Politischer Bezirk Landeck

274 Landeck, Pestkapelle Hll. Sebastian, Rochus und Pirmin („Burschlkirche“) 1651

Altar mit Stifterinschrift und Jahreszahl, polychromiertes und vergoldetes Holz, als Hochaltar im Chor aufgestellt. Der dreigeschossige, dreiachsige Altar zeigt im hochrechteckigen Mittelschrein zwischen zwei vergoldeten kannelierten Säulen mit korinthischen Kapitellen unter einem annähernd dreipassförmigen Schleierbrett vor blauem Hintergrund die Statuen des Hl. Sebastian (auf einem durch den Predellenschrein darunter erhöhten Sockel), flankiert von den Hll. Pirmin (links) und Rochus (rechts), jeweils auf mit Wappen in längsovalen Kartuschen besetzten Sockeln stehend, über den Oberrändern je ein weißes Spruchband mit Monogramm als Wappenbeischrift (I links, II rechts). Über dem Kopf des Hl. Sebastian, im Scheitel des Dreipasses, findet sich eine querovale, von zwei flankierenden Engeln gehaltene Inschriftenkartusche mit einer gold aufgemalten Jahreszahl auf blauem Grund (III). Beiderseits der Säulen die Statuen eines Hl. Königs mit Schwert (links) und des Hl. Andreas (rechts), von den Säulen entspringenden Volutenspangen rundbogig überfasst. Im Auszug über reich mit Zahnschnittfries versehenem gesprengten Giebel Statue Maria mit Kind auf der Mondsichel, flankiert von zwei Pilastern, die einen cherubskopfbekrönten Kielbogen tragen, auf dessen Scheitel ein durchbrochen geschnitztes rotes Jesusmonogramm in goldenem Strahlenkranz sitzt (IV).
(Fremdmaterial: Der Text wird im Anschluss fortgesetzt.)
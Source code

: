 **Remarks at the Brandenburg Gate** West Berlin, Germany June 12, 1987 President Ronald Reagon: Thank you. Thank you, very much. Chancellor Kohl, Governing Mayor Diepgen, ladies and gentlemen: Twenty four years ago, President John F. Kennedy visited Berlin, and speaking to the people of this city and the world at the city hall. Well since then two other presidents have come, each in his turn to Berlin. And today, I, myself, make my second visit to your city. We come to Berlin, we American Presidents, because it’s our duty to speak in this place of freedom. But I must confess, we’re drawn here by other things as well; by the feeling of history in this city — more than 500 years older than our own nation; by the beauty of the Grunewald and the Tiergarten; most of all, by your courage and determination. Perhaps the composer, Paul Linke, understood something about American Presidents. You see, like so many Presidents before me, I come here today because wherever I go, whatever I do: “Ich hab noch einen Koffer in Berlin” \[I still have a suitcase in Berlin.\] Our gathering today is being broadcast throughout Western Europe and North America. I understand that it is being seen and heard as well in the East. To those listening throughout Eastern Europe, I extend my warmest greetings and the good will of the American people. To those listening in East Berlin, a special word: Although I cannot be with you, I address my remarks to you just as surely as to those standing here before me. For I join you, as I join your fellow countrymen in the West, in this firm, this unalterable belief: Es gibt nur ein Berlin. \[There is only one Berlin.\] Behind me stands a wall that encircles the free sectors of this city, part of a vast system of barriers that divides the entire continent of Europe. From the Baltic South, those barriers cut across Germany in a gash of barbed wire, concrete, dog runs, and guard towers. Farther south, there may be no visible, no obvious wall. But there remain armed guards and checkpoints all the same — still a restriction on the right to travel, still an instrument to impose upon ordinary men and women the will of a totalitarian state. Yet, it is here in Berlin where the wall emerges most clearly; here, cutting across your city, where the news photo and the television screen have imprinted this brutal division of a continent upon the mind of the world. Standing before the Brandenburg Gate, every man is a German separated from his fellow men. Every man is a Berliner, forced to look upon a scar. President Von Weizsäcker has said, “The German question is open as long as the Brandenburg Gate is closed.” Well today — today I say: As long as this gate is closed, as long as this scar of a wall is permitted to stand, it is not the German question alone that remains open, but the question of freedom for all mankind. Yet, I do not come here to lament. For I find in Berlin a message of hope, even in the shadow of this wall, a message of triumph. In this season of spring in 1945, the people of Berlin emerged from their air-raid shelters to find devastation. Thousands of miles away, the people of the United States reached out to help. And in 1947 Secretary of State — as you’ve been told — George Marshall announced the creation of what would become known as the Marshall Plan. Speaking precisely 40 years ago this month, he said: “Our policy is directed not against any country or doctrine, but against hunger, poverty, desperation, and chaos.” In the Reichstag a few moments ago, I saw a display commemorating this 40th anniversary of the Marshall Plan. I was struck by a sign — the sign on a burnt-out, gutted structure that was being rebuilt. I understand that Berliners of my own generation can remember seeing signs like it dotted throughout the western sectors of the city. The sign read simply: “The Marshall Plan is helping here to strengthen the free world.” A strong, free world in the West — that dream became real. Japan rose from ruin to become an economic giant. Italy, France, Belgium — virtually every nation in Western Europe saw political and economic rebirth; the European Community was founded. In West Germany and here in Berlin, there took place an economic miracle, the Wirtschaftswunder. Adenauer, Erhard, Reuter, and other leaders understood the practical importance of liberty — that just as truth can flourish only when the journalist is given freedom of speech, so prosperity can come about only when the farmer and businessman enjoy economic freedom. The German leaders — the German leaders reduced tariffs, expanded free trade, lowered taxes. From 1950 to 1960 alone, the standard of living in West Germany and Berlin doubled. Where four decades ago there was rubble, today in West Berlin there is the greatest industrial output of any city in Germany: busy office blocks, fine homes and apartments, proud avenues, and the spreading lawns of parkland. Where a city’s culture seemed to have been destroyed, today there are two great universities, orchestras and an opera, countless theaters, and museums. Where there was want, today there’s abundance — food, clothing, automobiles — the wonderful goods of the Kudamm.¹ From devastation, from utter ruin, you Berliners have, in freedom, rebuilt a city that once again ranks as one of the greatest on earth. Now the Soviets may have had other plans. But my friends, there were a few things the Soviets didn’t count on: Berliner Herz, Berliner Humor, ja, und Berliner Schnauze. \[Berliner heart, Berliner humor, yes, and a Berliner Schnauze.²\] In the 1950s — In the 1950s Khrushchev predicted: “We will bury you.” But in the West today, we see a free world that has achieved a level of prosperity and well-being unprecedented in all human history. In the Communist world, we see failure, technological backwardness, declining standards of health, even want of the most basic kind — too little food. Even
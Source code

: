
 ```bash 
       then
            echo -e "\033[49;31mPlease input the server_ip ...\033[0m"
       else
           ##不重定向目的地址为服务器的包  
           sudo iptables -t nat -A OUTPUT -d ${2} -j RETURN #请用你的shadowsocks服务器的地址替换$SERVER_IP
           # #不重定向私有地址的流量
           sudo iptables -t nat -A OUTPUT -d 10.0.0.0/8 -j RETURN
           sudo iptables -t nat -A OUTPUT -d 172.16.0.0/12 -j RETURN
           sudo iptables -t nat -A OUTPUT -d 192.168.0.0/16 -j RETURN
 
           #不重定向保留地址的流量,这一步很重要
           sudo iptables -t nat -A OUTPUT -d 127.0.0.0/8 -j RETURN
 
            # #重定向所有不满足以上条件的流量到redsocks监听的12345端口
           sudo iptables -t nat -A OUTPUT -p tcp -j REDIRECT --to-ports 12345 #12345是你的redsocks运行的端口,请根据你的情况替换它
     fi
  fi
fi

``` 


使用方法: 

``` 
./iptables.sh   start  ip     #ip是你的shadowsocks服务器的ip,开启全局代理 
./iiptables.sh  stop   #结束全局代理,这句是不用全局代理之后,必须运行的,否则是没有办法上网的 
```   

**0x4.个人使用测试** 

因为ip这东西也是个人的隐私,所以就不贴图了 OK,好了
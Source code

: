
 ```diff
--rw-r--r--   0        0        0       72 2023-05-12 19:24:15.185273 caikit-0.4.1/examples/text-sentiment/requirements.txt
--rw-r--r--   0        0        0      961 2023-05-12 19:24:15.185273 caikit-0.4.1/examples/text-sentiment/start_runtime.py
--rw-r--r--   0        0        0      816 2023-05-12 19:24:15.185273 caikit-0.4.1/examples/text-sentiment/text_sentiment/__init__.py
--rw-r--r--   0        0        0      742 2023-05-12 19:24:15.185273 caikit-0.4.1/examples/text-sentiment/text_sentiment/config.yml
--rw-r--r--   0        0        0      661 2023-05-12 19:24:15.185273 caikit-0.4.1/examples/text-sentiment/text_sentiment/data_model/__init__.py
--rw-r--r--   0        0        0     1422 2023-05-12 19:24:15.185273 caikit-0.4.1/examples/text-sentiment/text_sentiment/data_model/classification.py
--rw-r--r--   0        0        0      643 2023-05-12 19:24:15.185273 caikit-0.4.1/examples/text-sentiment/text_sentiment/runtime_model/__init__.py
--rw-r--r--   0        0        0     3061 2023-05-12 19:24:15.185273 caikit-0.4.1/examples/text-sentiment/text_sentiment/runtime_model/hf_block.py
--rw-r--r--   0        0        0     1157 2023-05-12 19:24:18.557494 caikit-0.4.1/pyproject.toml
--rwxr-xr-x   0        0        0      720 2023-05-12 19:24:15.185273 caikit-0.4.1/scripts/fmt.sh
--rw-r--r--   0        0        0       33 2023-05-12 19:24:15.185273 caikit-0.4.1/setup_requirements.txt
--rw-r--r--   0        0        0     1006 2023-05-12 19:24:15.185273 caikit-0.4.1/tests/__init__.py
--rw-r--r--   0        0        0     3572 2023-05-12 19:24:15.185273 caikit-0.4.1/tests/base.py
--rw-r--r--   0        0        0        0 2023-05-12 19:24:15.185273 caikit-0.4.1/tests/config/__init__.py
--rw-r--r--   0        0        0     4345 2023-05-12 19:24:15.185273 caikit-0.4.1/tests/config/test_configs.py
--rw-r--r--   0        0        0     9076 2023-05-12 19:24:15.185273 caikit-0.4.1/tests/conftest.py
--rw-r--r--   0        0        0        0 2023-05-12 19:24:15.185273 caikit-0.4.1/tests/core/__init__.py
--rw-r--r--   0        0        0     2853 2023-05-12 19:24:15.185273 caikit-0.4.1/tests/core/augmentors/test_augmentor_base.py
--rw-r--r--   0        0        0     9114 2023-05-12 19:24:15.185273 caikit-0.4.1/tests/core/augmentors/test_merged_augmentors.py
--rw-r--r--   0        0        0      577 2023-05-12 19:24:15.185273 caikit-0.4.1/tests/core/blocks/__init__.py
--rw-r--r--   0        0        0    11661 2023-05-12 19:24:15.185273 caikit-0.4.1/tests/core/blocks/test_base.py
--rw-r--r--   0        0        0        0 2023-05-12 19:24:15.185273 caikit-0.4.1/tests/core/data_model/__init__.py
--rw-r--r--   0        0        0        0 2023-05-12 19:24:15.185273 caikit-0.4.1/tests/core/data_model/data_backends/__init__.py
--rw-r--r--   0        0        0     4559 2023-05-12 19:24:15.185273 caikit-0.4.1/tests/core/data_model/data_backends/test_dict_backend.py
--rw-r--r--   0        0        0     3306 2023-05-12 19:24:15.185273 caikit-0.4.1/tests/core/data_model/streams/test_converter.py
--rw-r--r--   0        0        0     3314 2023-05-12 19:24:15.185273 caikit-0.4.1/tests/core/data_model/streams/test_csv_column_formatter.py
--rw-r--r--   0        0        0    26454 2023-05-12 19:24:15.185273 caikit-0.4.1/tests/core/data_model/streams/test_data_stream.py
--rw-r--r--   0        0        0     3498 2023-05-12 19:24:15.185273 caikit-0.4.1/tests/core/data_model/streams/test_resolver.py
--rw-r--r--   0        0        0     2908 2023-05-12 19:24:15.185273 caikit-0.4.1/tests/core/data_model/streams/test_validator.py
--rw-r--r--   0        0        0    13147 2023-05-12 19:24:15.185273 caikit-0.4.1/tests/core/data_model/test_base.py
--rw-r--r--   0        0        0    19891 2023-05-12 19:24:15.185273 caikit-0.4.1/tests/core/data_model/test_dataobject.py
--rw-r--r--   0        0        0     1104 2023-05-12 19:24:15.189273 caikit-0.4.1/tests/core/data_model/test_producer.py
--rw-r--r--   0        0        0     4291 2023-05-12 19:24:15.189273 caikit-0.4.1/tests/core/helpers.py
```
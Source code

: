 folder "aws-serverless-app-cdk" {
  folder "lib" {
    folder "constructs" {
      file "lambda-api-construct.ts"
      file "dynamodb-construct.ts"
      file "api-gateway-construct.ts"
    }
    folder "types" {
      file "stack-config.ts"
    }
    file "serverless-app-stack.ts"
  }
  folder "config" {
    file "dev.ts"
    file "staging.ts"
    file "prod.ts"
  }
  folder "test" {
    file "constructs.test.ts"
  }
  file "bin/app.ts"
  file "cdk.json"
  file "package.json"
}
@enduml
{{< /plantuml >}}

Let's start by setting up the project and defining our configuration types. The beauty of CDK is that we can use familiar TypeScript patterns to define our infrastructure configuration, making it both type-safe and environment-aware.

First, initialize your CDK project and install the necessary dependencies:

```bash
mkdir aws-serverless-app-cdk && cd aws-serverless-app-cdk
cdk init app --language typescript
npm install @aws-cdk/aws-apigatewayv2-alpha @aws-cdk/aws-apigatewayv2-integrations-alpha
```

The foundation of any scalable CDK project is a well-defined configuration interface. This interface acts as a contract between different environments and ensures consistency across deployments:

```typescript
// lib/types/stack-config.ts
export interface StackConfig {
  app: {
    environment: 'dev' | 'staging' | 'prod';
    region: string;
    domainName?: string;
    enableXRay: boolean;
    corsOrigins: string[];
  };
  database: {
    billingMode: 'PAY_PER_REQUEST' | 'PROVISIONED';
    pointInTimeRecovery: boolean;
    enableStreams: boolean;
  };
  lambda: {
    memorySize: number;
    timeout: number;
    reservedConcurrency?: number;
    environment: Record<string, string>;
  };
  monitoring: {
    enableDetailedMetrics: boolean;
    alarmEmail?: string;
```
In der hohen Predella mittig blaugrundiges Feld, oben in den Mittelschrein eingreifend, darin zwei unidentifizierbare Statuen weiblicher Heiliger, unmittelbar darunter querrechteckiges, sechszeilig weiß auf schwarz beschriftetes Inschriftenfeld (V). Zu beiden Seiten Rundbogennischen (heute nicht zugehörige Statuen eingestellt), außen die vegetabil ornamentierten, seicht vortretenden Säulenpostamente.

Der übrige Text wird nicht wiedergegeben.